Un tribunal de New York est chargée de Khun Sa en 1989 pour avoir tenté d'importer plus 1000 tonnes d'héroïne aux États-Unis. Le général autoproclamé avait audacieusement proposé au gouvernement américain qu'il devrait acheter l’ensemble de sa production d'opium, ou il allait le revendre sur le marché international des stupéfiants. Sous la pression montante de la CIA et du FBI, le gouvernement américain met sa tête à prix pour 2 millions de dollars.

Enfin de compte, il se rendit aux fonctionnaires birmans en 1996. La junte n'a jamais été gênée et il a vécu ses dernières années à Rangoon. Khun Sa est décédé le 26 Octobre 2007 à l'âge de 73 ans.

 

L'héroïne continue d'être produite dans les jungles de la Birmanie par les divers groupes rebelles.

En 2008, une femme de 20 ans, une ressortissante britannique nommé Orobator Samantha (une ethnie du Nigeria) qui a été pris avec 1,6 kilo d'héroïne à l'aéroport de Vientiane Wattay au Laos avant d'essayer de monter à bord d'un avion pour Bangkok. Elle aurait sans doute été condamnée à mort si elle n'avait pas été enceinte en prison car le Code criminel du Laos interdit l'exécution des femmes enceintes. Orobator a reçu une condamnation à perpétuité.

Derrière cette histoire ce cache la mafia birmane…

Alors que l'héroïne est principalement destinée aux marchés de Amérique du Nord et en Europe, les expéditions de comprimés de méthamphétamine (connue sous le nom ya ba, ou à de la drogue folle en Thaïlande) sont distribuer en Thailande par les gangs local, qui 8 ans auparavant étais condamné à mort en Thailande.

Pour éviter de prendre des risques, des gens parfois innocent sont utilisé, comme par exemple des touristes qui doivent prendre la valise d’un pseudo ami, qui contient de la drogue…

 

 

Conclusion et tendances

Le nouveau chef du Bureau de l'Immigration de la Thaïlande, Pol Lt Gen Wuthi Liptapallop, a récemment annoncé sa volonté de lancer une campagne visant à chasser des "centaines de criminels étrangers vivant en Thaïlande". Il a admis dans une interview avec le « Post » le quotidien de Bangkok, que la Thaïlande était connue dans le monde entier comme un havre pour les criminels en raison de ses politiques de visa, facile à vivre.

Il a déclaré que la Thaïlande va d'établir une coopération plus étroite entre les organismes internationaux comme Interpol, le FBI, le Scotland Yard, et leBundeskriminalamt afin de traquer et arrêter les criminels étrangers qui vivent en Thailande ou se cache en Thailande.

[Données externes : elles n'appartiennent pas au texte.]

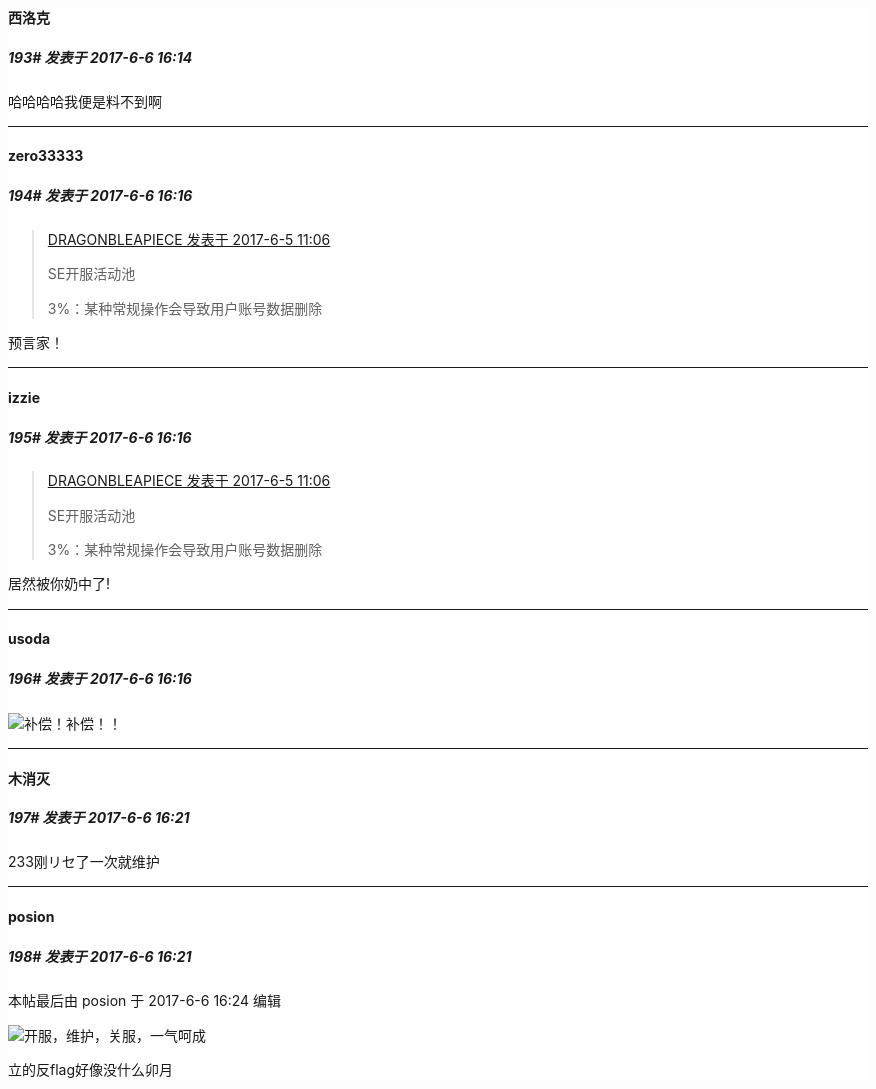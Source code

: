 ####  西洛克  
##### 193#       发表于 2017-6-6 16:14

哈哈哈哈我便是料不到啊

*****

####  zero33333  
##### 194#       发表于 2017-6-6 16:16

<blockquote><a href="httphttps://bbs.saraba1st.com/2b/forum.php?mod=redirect&amp;goto=findpost&amp;pid=36158614&amp;ptid=1484202" target="_blank">DRAGONBLEAPIECE 发表于 2017-6-5 11:06</a>

SE开服活动池

3%：某种常规操作会导致用户账号数据删除</blockquote>
预言家！

*****

####  izzie  
##### 195#       发表于 2017-6-6 16:16

<blockquote><a href="httphttps://bbs.saraba1st.com/2b/forum.php?mod=redirect&amp;goto=findpost&amp;pid=36158614&amp;ptid=1484202" target="_blank">DRAGONBLEAPIECE 发表于 2017-6-5 11:06</a>

SE开服活动池

3%：某种常规操作会导致用户账号数据删除</blockquote>
居然被你奶中了!

*****

####  usoda  
##### 196#       发表于 2017-6-6 16:16

<img src="https://static.saraba1st.com/image/smiley/face2017/037.png" referrerpolicy="no-referrer">补偿！补偿！！

*****

####  木消灭  
##### 197#       发表于 2017-6-6 16:21

233刚リセ了一次就维护

*****

####  posion  
##### 198#       发表于 2017-6-6 16:21

 本帖最后由 posion 于 2017-6-6 16:24 编辑 

<img src="https://static.saraba1st.com/image/smiley/face2017/037.png" referrerpolicy="no-referrer">开服，维护，关服，一气呵成

立的反flag好像没什么卯月
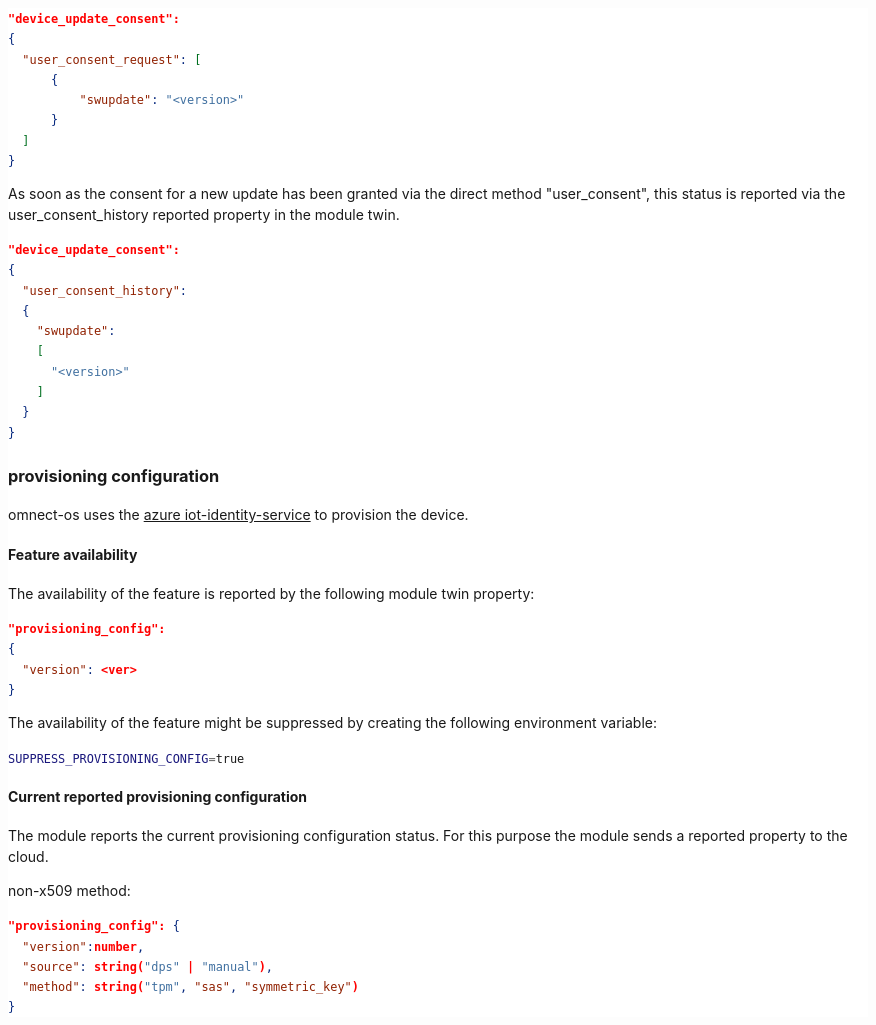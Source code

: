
 ```json
"device_update_consent":
{
  "user_consent_request": [
      {
          "swupdate": "<version>"
      }
  ]
}
```

As soon as the consent for a new update has been granted via the direct method "user_consent", this status is reported via the user_consent_history reported property in the module twin.

```json
"device_update_consent":
{
  "user_consent_history":
  {
    "swupdate":
    [
      "<version>"
    ]
  }
}
```

### provisioning configuration

omnect-os uses the [azure iot-identity-service](https://github.com/Azure/iot-identity-service) to provision the device.

#### Feature availability

The availability of the feature is reported by the following module twin property:

```json
"provisioning_config":
{
  "version": <ver>
}
```

The availability of the feature might be suppressed by creating the following environment variable:

```bash
SUPPRESS_PROVISIONING_CONFIG=true
```

#### Current reported provisioning configuration

The module reports the current provisioning configuration status. For this purpose the module sends a reported property to the cloud.

non-x509 method:

```json
"provisioning_config": {
  "version":number,
  "source": string("dps" | "manual"),
  "method": string("tpm", "sas", "symmetric_key")
}
```
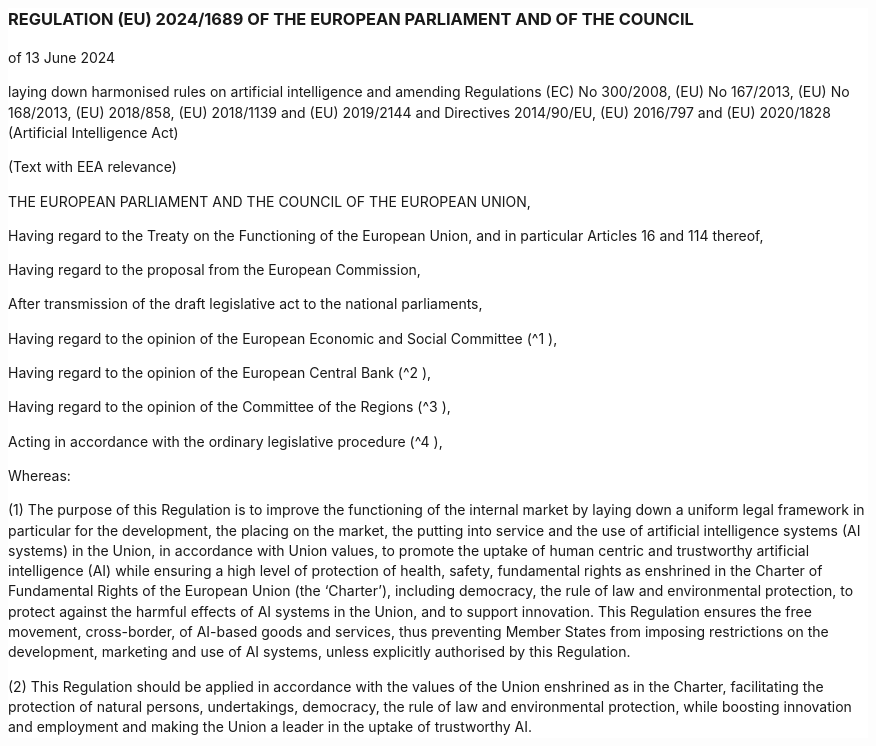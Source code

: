 ### REGULATION (EU) 2024/1689 OF THE EUROPEAN PARLIAMENT AND OF THE COUNCIL

of 13 June 2024


laying down harmonised rules on artificial intelligence and amending Regulations (EC) No 300/2008,
(EU) No 167/2013, (EU) No 168/2013, (EU) 2018/858, (EU) 2018/1139 and (EU) 2019/2144 and
Directives 2014/90/EU, (EU) 2016/797 and (EU) 2020/1828 (Artificial Intelligence Act)


(Text with EEA relevance)


THE EUROPEAN PARLIAMENT AND THE COUNCIL OF THE EUROPEAN UNION,


Having regard to the Treaty on the Functioning of the European Union, and in particular Articles 16 and 114 thereof,


Having regard to the proposal from the European Commission,


After transmission of the draft legislative act to the national parliaments,


Having regard to the opinion of the European Economic and Social Committee (^1 ),


Having regard to the opinion of the European Central Bank (^2 ),


Having regard to the opinion of the Committee of the Regions (^3 ),


Acting in accordance with the ordinary legislative procedure (^4 ),


Whereas:


(1) The purpose of this Regulation is to improve the functioning of the internal market by laying down a uniform legal
framework in particular for the development, the placing on the market, the putting into service and the use of
artificial intelligence systems (AI systems) in the Union, in accordance with Union values, to promote the uptake of
human centric and trustworthy artificial intelligence (AI) while ensuring a high level of protection of health, safety,
fundamental rights as enshrined in the Charter of Fundamental Rights of the European Union (the ‘Charter’),
including democracy, the rule of law and environmental protection, to protect against the harmful effects of AI
systems in the Union, and to support innovation. This Regulation ensures the free movement, cross-border, of
AI-based goods and services, thus preventing Member States from imposing restrictions on the development,
marketing and use of AI systems, unless explicitly authorised by this Regulation.


(2) This Regulation should be applied in accordance with the values of the Union enshrined as in the Charter, facilitating
the protection of natural persons, undertakings, democracy, the rule of law and environmental protection, while
boosting innovation and employment and making the Union a leader in the uptake of trustworthy AI.
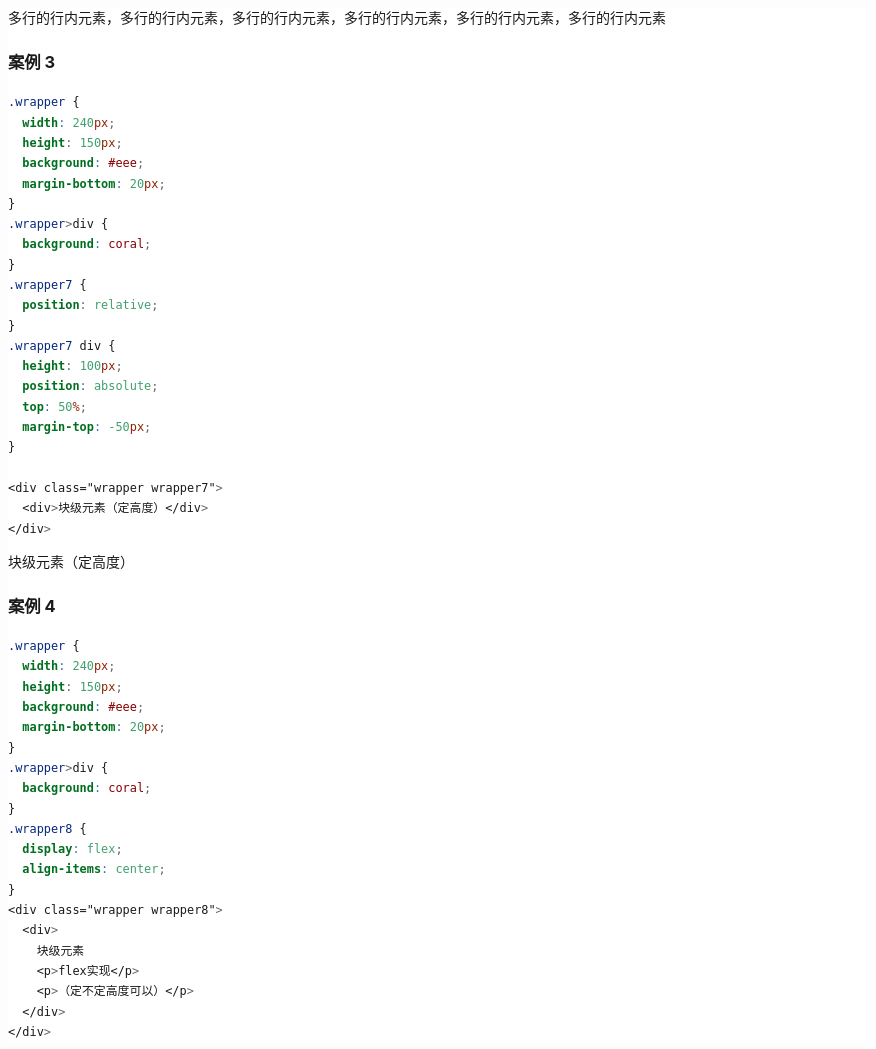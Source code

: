 <div class="wrapper wrapper6">
  <span>多行的行内元素，多行的行内元素，多行的行内元素，多行的行内元素，多行的行内元素，多行的行内元素</span>
</div>

### 案例 3

```css
.wrapper {
  width: 240px;
  height: 150px;
  background: #eee;
  margin-bottom: 20px;
}
.wrapper>div {
  background: coral;
}
.wrapper7 {
  position: relative;
}
.wrapper7 div {
  height: 100px;
  position: absolute;
  top: 50%;
  margin-top: -50px;
}

<div class="wrapper wrapper7">
  <div>块级元素（定高度）</div>
</div>
```

<div class="wrapper wrapper7">
  <div>块级元素（定高度）</div>
</div>

### 案例 4

```css
.wrapper {
  width: 240px;
  height: 150px;
  background: #eee;
  margin-bottom: 20px;
}
.wrapper>div {
  background: coral;
}
.wrapper8 {
  display: flex;
  align-items: center;
}
<div class="wrapper wrapper8">
  <div>
    块级元素
    <p>flex实现</p>
    <p>（定不定高度可以）</p>
  </div>
</div>
```
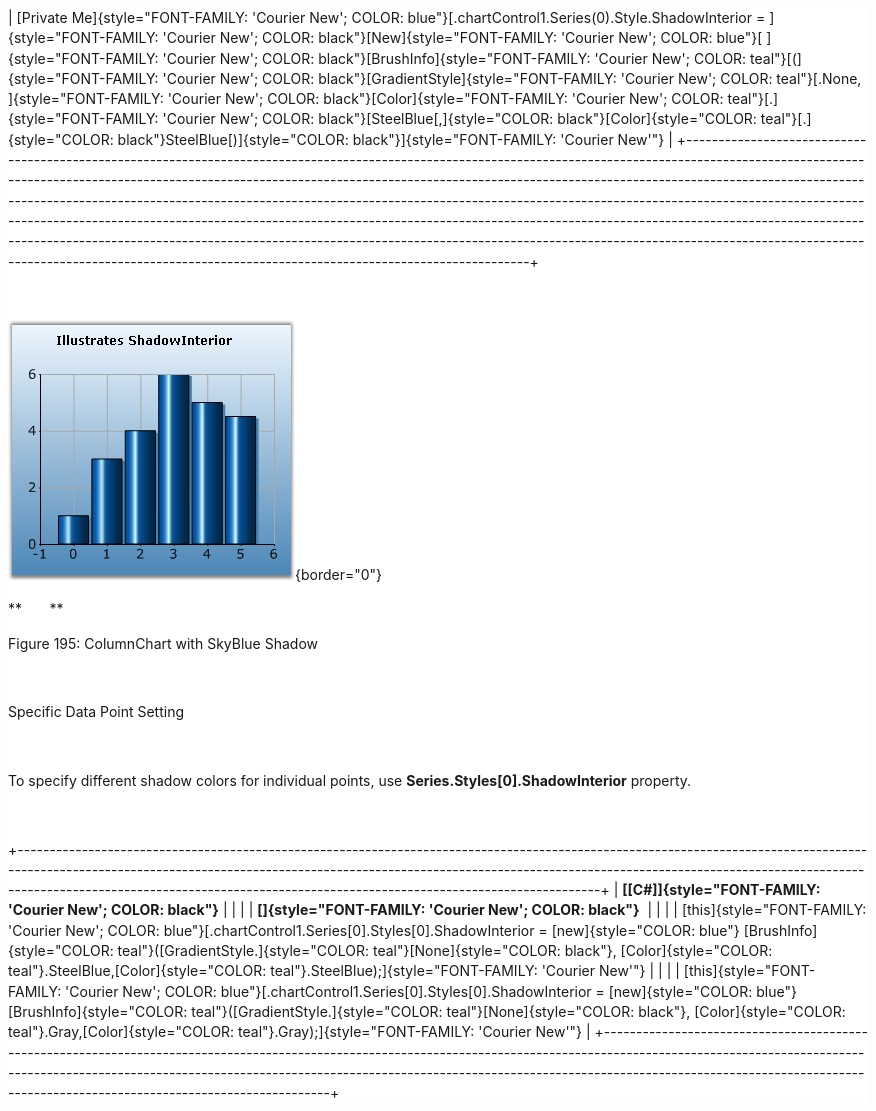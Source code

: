 | [Private Me]{style="FONT-FAMILY: 'Courier New'; COLOR: blue"}[.chartControl1.Series(0).Style.ShadowInterior = ]{style="FONT-FAMILY: 'Courier New'; COLOR: black"}[New]{style="FONT-FAMILY: 'Courier New'; COLOR: blue"}[ ]{style="FONT-FAMILY: 'Courier New'; COLOR: black"}[BrushInfo]{style="FONT-FAMILY: 'Courier New'; COLOR: teal"}[(]{style="FONT-FAMILY: 'Courier New'; COLOR: black"}[GradientStyle]{style="FONT-FAMILY: 'Courier New'; COLOR: teal"}[.None, ]{style="FONT-FAMILY: 'Courier New'; COLOR: black"}[Color]{style="FONT-FAMILY: 'Courier New'; COLOR: teal"}[.]{style="FONT-FAMILY: 'Courier New'; COLOR: black"}[SteelBlue[,]{style="COLOR: black"}[Color]{style="COLOR: teal"}[.]{style="COLOR: black"}SteelBlue[)]{style="COLOR: black"}]{style="FONT-FAMILY: 'Courier New'"} |
+------------------------------------------------------------------------------------------------------------------------------------------------------------------------------------------------------------------------------------------------------------------------------------------------------------------------------------------------------------------------------------------------------------------------------------------------------------------------------------------------------------------------------------------------------------------------------------------------------------------------------------------------------------------------------------------------------------------------------------------------------------------------------------------------------+

 

![](ImagesExt/image84_195.jpg){border="0"}

**       **

Figure 195: ColumnChart with SkyBlue Shadow

 

Specific Data Point Setting

 

To specify different shadow colors for individual points, use **Series.Styles\[0\].ShadowInterior** property.

 

+---------------------------------------------------------------------------------------------------------------------------------------------------------------------------------------------------------------------------------------------------------------------------------------------------------------------------------------------------------------------+
| **[\[C#\]]{style="FONT-FAMILY: 'Courier New'; COLOR: black"}**                                                                                                                                                                                                                                                                                                      |
|                                                                                                                                                                                                                                                                                                                                                                     |
| **[]{style="FONT-FAMILY: 'Courier New'; COLOR: black"}**                                                                                                                                                                                                                                                                                                            |
|                                                                                                                                                                                                                                                                                                                                                                     |
| [this]{style="FONT-FAMILY: 'Courier New'; COLOR: blue"}[.chartControl1.Series\[0\].Styles\[0\].ShadowInterior = [new]{style="COLOR: blue"} [BrushInfo]{style="COLOR: teal"}([GradientStyle.]{style="COLOR: teal"}[None]{style="COLOR: black"}, [Color]{style="COLOR: teal"}.SteelBlue,[Color]{style="COLOR: teal"}.SteelBlue);]{style="FONT-FAMILY: 'Courier New'"} |
|                                                                                                                                                                                                                                                                                                                                                                     |
| [this]{style="FONT-FAMILY: 'Courier New'; COLOR: blue"}[.chartControl1.Series\[0\].Styles\[0\].ShadowInterior = [new]{style="COLOR: blue"} [BrushInfo]{style="COLOR: teal"}([GradientStyle.]{style="COLOR: teal"}[None]{style="COLOR: black"}, [Color]{style="COLOR: teal"}.Gray,[Color]{style="COLOR: teal"}.Gray);]{style="FONT-FAMILY: 'Courier New'"}           |
+---------------------------------------------------------------------------------------------------------------------------------------------------------------------------------------------------------------------------------------------------------------------------------------------------------------------------------------------------------------------+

«Nous voulons que [Chiang Mai, Pattaya, Koh Samui, et Phuket] et d'autres endroits en Thaïlande soient une destination touristique, et non des lieux de criminels étrangers et des gangs ». Le général a affirmé qu'il avait actuellement non seulement sur son bureau une liste d'environ 1000 étrangers avec des mandats d'arrêt délivrés par les autorités thaïlandaises et dont "au moins la moitié d'entre eux sont encore dans le pays", mais a également affirmé que les procédures de l’immigration allait être améliorée grâce au déploiement d'enregistrement informatisé et aiderait à traquer les suspect.

 

La mafia Thailandaise, elle fortement présente dans le Nord de la Thailande, et gère d’autres sources de revenu.

Il faut également faire la différence entre la bonne et mauvaise mafia.

 

Comme tout les pays du monde, même en Europe et surtout entre le Luxembourg, la Belgique et la France opère également la mafia.